Man if not for the damn abrahamic religions I wonder what the culture of the world would be like now with the old gods.
Say we keep Judaism and remove Christianity plus Islam, I think the world would be more interesting.
With what's happening at Gaza I wouldn't miss Judaism too.
I wouldn't paint with such broad strokes. Jews aren't the ones to blame for that, the state of Israel is. Just because their state sanctioned religion is Judaism doesn't mean their philosophy is inherently genocidal.
That being said, if all the monotheistic abrahamic derivatives fell off the face of the earth, I think we'd be set on a better course as a species.
Deuteronomy 20 part of Jewish torah and Christian Old testament would disagree with the point you try to make.
Call me crazy, but maybe I'm uncomfortable associating an entire ethnic group with words written in a book over two millenia ago. Times change, and society changes along with it.
I don't know a single person who follows the bible/torah/quran as an absolutist. Everyone from every religion and every sect likes to pick and choose what they like to follow.
If someone is committing an act of genocide against another people, I can guarantee they were going to do it regardless of what their silly book says about it.
I wonder, too. But, the flavors of nature are ever changing, and also I think the ancient Israelites kind of inadvertently set their religion up in such a way that eventual division was kind of inevitable. Prophets can be born or inspired to deliver a message at any time at all, and a concept of the destruction and renewal of the world was noteworthy at least as far back as the Book of Daniel at ~200BCE. Check out Jewish Apocalypticism for a little more about that. But the transition from pantheon to monotheism that took place in the ancient Near East is a really interesting time period not only because of the really cool diversity of myths it produced but also because it took place at a time where history was just starting to be recorded, so there's just so much cool interactions going on between cultures, a rapidly evolving and diversifying larger civilization, lots of languages with overlapping and phonetically-similar words but varying means of recording their language, religious leaders and their students often being among the very few who could read anything being documented (imagine the power imbalance that created).

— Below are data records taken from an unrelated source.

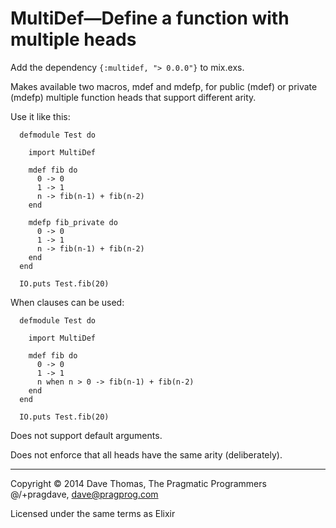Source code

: MultiDef—Define a function with multiple heads
==============================================

Add the dependency `{:multidef, "> 0.0.0"}` to mix.exs.

Makes available two macros, mdef and mdefp, for public (mdef)
or private (mdefp) multiple function heads that support different
arity.

Use it like this:

      defmodule Test do

        import MultiDef

        mdef fib do
          0 -> 0
          1 -> 1
          n -> fib(n-1) + fib(n-2)
        end

        mdefp fib_private do
          0 -> 0
          1 -> 1
          n -> fib(n-1) + fib(n-2)
        end
      end

      IO.puts Test.fib(20)

When clauses can be used:

      defmodule Test do

        import MultiDef

        mdef fib do
          0 -> 0
          1 -> 1
          n when n > 0 -> fib(n-1) + fib(n-2)
        end
      end

      IO.puts Test.fib(20)

Does not support default arguments.

Does not enforce that all heads have the same arity (deliberately).

----

Copyright © 2014 Dave Thomas, The Pragmatic Programmers  
@/+pragdave, dave@pragprog.com

Licensed under the same terms as Elixir
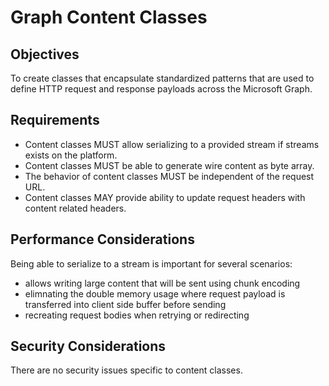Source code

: # Graph Content Classes

## Objectives

To create classes that encapsulate standardized patterns that are used to define HTTP request and response payloads across the Microsoft Graph.  

## Requirements

- Content classes MUST allow serializing to a provided stream if streams exists on the platform.
- Content classes MUST be able to generate wire content as byte array.
- The behavior of content classes MUST be independent of the request URL.
- Content classes MAY provide ability to update request headers with content related headers.

## Performance Considerations

Being able to serialize to a stream is important for several scenarios:

- allows writing large content that will be sent using chunk encoding
- elimnating the double memory usage where request payload is transferred into client side buffer before sending
- recreating request bodies when retrying or redirecting

## Security Considerations

There are no security issues specific to content classes.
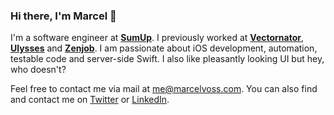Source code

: ### Hi there, I'm Marcel 👋

I'm a software engineer at [**SumUp**](https://sumup.com). I previously worked at [**Vectornator**](https://www.vectornator.io), [**Ulysses**](https://ulysses.app) and [**Zenjob**](https://www.zenjob.de). I am passionate about iOS development, automation, testable code and server-side Swift. I also like pleasantly looking UI but hey, who doesn't?


Feel free to contact me via mail at [me@marcelvoss.com](mailto:me@marcelvoss.com). You can also find and contact me on [Twitter](https://twitter.com) or [LinkedIn](https://www.linkedin.com/in/marcel-voss-80679389/).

Really interesting section, thanks for sharing. Would be cool to see some videos made on the matter with references to texts. Like explaining that Tiamat part with paragraphs from their texts talking about it.

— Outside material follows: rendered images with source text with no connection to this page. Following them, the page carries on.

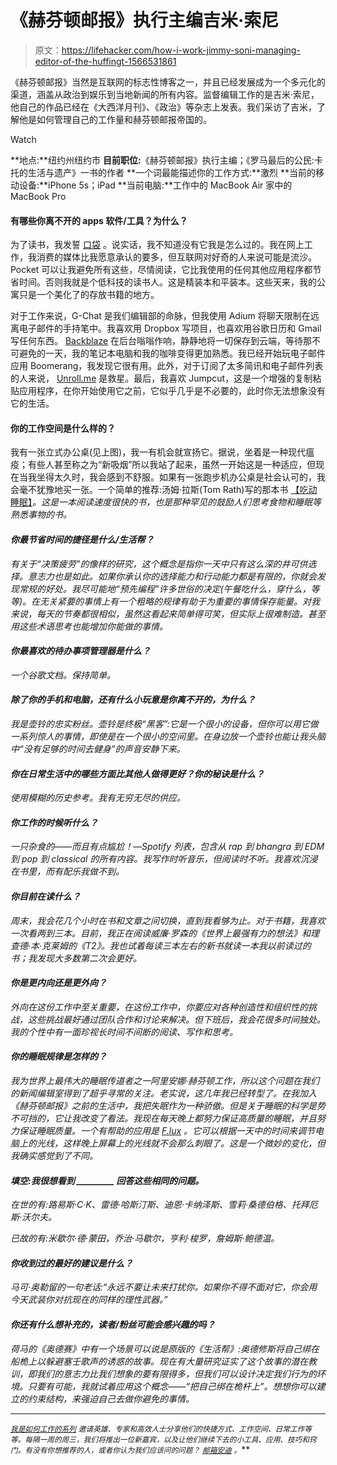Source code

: # 《赫芬顿邮报》执行主编吉米·索尼

> 原文：<https://lifehacker.com/how-i-work-jimmy-soni-managing-editor-of-the-huffingt-1566531861>

《赫芬顿邮报》当然是互联网的标志性博客之一，并且已经发展成为一个多元化的渠道，涵盖从政治到娱乐到当地新闻的所有内容。监督编辑工作的是吉米·索尼，他自己的作品已经在《大西洋月刊》、《政治》等杂志上发表。我们采访了吉米，了解他是如何管理自己的工作量和赫芬顿邮报帝国的。

Watch

**地点:**纽约州纽约市
**目前职位:**《赫芬顿邮报》执行主编；《罗马最后的公民:卡托的生活与遗产》一书的作者
**一个词最能描述你的工作方式:**激烈
**当前的移动设备:**iPhone 5s；iPad
**当前电脑:**工作中的 MacBook Air 家中的 MacBook Pro

#### 有哪些你离不开的 apps 软件/工具？为什么？

为了读书，我发誓 [口袋](http://lifehacker.com/read-later-apps-compared-pocket-vs-instapaper-vs-r-5894995) 。说实话，我不知道没有它我是怎么过的。我在网上工作，我消费的媒体比我愿意承认的要多，但互联网对好奇的人来说可能是流沙。Pocket 可以让我避免所有这些，尽情阅读，它比我使用的任何其他应用程序都节省时间。否则我就是个低科技的读书人。这是精装本和平装本。这些天来，我的公寓只是一个美化了的存放书籍的地方。

对于工作来说，G-Chat 是我们编辑部的命脉，但我使用 Adium 将聊天限制在远离电子邮件的手持笔中。我喜欢用 Dropbox 写项目，也喜欢用谷歌日历和 Gmail 写任何东西。 [Backblaze](http://lifehacker.com/five-best-online-backup-services-1006345049) 在后台嗡嗡作响，静静地将一切保存到云端，等待那不可避免的一天，我的笔记本电脑和我的咖啡变得更加熟悉。我已经开始玩电子邮件应用 Boomerang，我发现它很有用。此外，对于订阅了太多简讯和电子邮件列表的人来说， [Unroll.me](https://unroll.me/) 是救星。最后，我喜欢 Jumpcut，这是一个增强的复制粘贴应用程序，在你开始使用它之前，它似乎几乎是不必要的，此时你无法想象没有它的生活。

#### 你的工作空间是什么样的？

我有一张立式办公桌(见上图)，我一有机会就宣扬它。据说，坐着是一种现代瘟疫；有些人甚至称之为“新吸烟”所以我站了起来，虽然一开始这是一种适应，但现在当我坐得太久时，我会感到不舒服。如果有一张跑步机办公桌是社会认可的，我会毫不犹豫地买一张。一个简单的推荐:汤姆·拉斯(Tom Rath)写的那本书 [【吃动睡眠】](http://www.amazon.com/Eat-Move-Sleep-Choices-Changes/dp/1939714001?asc_campaign=InlineText&asc_refurl=https://lifehacker.com/how-i-work-jimmy-soni-managing-editor-of-the-huffingt-1566531861&asc_source=&tag=kinjalifehackerlink-20)*。这是一本阅读速度很快的书，也是那种罕见的鼓励人们思考食物和睡眠等熟悉事物的书。*

#### *你最节省时间的捷径是什么/生活帮？*

*有关于“决策疲劳”的像样的研究，这个概念是指你一天中只有这么深的井可供选择。意志力也是如此。如果你承认你的选择能力和行动能力都是有限的，你就会发现常规的好处。我尽可能地“预先编程”许多世俗的决定(午餐吃什么，穿什么，等等)。在无关紧要的事情上有一个粗略的规律有助于为重要的事情保存能量。对我来说，每天的节奏都很相似，虽然这看起来简单得可笑，但实际上很难制造。甚至用这些术语思考也能增加你能做的事情。*

#### *你最喜欢的待办事项管理器是什么？*

*一个谷歌文档。保持简单。*

#### *除了你的手机和电脑，还有什么小玩意是你离不开的，为什么？*

*我是壶铃的忠实粉丝。壶铃是终极“黑客”:它是一个很小的设备，但你可以用它做一系列惊人的事情，即使是在一个很小的空间里。在身边放一个壶铃也能让我头脑中“没有足够的时间去健身”的声音安静下来。*

#### *你在日常生活中的哪些方面比其他人做得更好？你的秘诀是什么？*

*使用模糊的历史参考。我有无穷无尽的供应。*

#### *你工作的时候听什么？*

*一只杂食的——而且有点尴尬！—Spotify 列表，包含从 rap 到 bhangra 到 EDM 到 pop 到 classical 的所有内容。我写作时听音乐，但阅读时不听。我喜欢沉浸在书里，而有配乐我做不到。*

#### *你目前在读什么？*

*周末，我会花几个小时在书和文章之间切换，直到我看够为止。对于书籍，我喜欢一次看两到三本。目前，我正在阅读威廉·罗森的《世界上最强有力的想法》和理查德·本·克莱姆的《T2》。我也试着每读三本左右的新书就读一本我以前读过的书；我发现大多数第二次会更好。*

#### *你是更内向还是更外向？*

*外向在这份工作中至关重要，在这份工作中，你要应对各种创造性和组织性的挑战，这些挑战最好通过团队合作和讨论来解决。但下班后，我会花很多时间独处。我的个性中有一面珍视长时间不间断的阅读、写作和思考。*

#### *你的睡眠规律是怎样的？*

*我为世界上最伟大的睡眠传道者之一阿里安娜·赫芬顿工作，所以这个问题在我们的新闻编辑室得到了超乎寻常的关注。老实说，这几年我已经转型了。在我加入《赫芬顿邮报》之前的生活中，我把失眠作为一种骄傲。但是关于睡眠的科学是势不可挡的，它让我改变了看法。我现在每天晚上都努力保证高质量的睡眠，并且努力保证睡眠质量。一个有帮助的应用是 [F.lux](http://lifehacker.com/f-lux-updates-with-new-color-modes-temperatures-hotke-1446295425) 。它可以根据一天中的时间来调节电脑上的光线，这样晚上屏幕上的光线就不会那么刺眼了。这是一个微妙的变化，但我确实感觉到了不同。*

#### *填空:我很想看到 _________ 回答这些相同的问题。*

*在世的有:路易斯·C·K、雷德·哈斯汀斯、迪恩·卡纳泽斯、雪莉·桑德伯格、托拜厄斯·沃尔夫。*

*已故的有:米歇尔·德·蒙田，乔治·马歇尔，亨利·梭罗，詹姆斯·鲍德温。*

#### *你收到过的最好的建议是什么？*

*马可·奥勒留的一句老话:“永远不要让未来打扰你。如果你不得不面对它，你会用今天武装你对抗现在的同样的理性武器。”*

#### *你还有什么想补充的，读者/粉丝可能会感兴趣的吗？*

*荷马的《奥德赛》中有一个场景可以说是原版的《生活帮》:奥德修斯将自己绑在船桅上以躲避塞壬歌声的诱惑的故事。现在有大量研究证实了这个故事的潜在教训，即我们的意志力比我们想象的要有限得多，但我们可以设计决定我们行为的环境。只要有可能，我就试着应用这个概念——“把自己绑在桅杆上”。想想你可以建立的约束结构，来强迫自己去做你避免的事情。*

* * *

*<small></small>*[<small>*我是如何工作的系列*</small>](http://lifehacker.com/how-i-work/) <small>*邀请英雄、专家和高效人士分享他们的快捷方式、工作空间、日常工作等等。每隔一周的周三，我们将推出一位新嘉宾，以及让他们继续下去的小工具、应用、技巧和窍门。有没有你想推荐的人，或者你认为我们应该问的问题？*</small> [<small>*邮箱安迪*</small>](mailto:andy@lifehacker.com) <small>*。*</small>**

Nice! Look for content about the Enuma Elish (which is basically like the Babylonian creation story) to hear all about Tiamat and their counterpart, Apsu (embodiment of fresh waters amongst the void) and their relationship followed by an eventual battle that ensues between descendants of Apsu and Tiamat, leading to a god named Marduk becoming the head of their pantheon (and also the god that raised Babylon from sand into a great city). From there, check out the wiki for tehom and if you're looking for videos, peruse the online video warehouse of your pleasure for links between Babylonian Tiamat and Hebrew tehom and you will not be disappointed. I'm pretty sure Richard Elliot Friedman covers it in one of his lectures about the Hebrew Bible/OT, although I can't recall exactly which one offhand.